Sir Brian Edward Frederick Fender,  (born 15 September 1934) is an English academic executive.

Career
Fender was Chief Executive of the Higher Education Funding Council for England from 1995 to 2001. Prior to that he was Vice-Chancellor of Keele University (1985–95), Associate Director and Director of the Institut Laue-Langevin in Grenoble, France and Chairman of the Science Board of the UK's Science and Engineering Research Council. He is a graduate and Fellow of Imperial College.

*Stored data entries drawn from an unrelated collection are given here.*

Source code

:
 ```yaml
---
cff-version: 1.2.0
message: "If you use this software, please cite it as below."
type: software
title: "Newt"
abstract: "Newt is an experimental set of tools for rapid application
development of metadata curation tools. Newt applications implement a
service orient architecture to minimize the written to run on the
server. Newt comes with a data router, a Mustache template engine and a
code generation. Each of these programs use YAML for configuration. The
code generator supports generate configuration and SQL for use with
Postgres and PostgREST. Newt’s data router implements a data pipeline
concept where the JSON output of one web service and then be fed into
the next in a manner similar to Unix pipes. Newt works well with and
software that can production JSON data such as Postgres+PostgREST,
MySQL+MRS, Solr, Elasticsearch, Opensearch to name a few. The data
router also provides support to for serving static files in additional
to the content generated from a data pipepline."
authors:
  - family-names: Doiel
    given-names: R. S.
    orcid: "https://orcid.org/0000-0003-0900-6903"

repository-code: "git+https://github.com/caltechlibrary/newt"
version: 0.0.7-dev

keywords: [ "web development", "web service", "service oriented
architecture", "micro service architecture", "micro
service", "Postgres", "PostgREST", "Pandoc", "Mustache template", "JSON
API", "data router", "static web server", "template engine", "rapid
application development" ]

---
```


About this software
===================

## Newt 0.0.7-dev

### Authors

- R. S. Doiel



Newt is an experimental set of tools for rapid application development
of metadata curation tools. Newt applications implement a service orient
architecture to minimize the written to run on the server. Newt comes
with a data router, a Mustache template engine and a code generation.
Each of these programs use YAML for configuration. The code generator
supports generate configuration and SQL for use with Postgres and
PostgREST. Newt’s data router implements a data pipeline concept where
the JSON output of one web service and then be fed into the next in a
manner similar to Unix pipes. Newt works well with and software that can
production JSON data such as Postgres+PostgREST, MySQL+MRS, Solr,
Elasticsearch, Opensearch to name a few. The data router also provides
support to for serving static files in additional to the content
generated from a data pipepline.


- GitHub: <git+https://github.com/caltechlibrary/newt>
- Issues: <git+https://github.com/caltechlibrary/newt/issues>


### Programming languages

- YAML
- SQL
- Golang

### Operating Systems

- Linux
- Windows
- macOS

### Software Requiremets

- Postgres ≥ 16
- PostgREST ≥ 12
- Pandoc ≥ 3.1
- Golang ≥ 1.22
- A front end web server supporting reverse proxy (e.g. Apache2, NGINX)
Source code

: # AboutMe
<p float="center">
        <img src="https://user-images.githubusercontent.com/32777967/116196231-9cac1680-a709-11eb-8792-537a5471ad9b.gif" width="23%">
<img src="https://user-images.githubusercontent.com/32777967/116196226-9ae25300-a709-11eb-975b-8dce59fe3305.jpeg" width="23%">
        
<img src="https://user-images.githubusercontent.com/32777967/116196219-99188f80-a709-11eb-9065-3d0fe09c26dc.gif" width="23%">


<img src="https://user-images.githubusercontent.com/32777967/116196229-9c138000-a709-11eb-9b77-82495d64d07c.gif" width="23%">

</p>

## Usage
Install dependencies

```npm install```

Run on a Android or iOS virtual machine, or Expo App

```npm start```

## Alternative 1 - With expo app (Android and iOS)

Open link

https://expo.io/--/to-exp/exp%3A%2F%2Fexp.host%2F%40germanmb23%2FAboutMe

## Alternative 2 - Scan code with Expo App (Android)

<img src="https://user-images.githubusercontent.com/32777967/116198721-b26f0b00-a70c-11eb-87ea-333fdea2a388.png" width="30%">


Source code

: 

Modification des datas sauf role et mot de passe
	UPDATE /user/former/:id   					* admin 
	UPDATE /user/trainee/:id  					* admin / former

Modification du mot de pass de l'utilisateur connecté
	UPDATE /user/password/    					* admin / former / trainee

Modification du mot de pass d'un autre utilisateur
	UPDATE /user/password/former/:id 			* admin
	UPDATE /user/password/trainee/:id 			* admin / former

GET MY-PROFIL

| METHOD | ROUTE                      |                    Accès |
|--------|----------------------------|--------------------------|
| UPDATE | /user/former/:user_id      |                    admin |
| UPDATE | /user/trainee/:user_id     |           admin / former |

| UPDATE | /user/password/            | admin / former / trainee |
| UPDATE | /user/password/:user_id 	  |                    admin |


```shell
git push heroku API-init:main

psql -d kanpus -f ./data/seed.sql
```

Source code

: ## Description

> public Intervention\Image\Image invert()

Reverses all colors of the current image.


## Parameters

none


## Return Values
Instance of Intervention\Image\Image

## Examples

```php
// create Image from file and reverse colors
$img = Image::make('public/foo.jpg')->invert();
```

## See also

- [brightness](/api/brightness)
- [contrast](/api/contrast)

Sir Brian is currently a member of the University Grants Committee, Hong Kong, President of the National Foundation for Educational Research, Chairman of the National Council for Drama Training and a Director of Higher Aims Ltd, a private consultancy involved in higher education and research management. Sir Brian is a Fellow of the Institute of Physics, the Royal Society of Chemistry and a Companion of the Chartered Management Institute. He has honorary degrees or fellowships from eleven universities and colleges.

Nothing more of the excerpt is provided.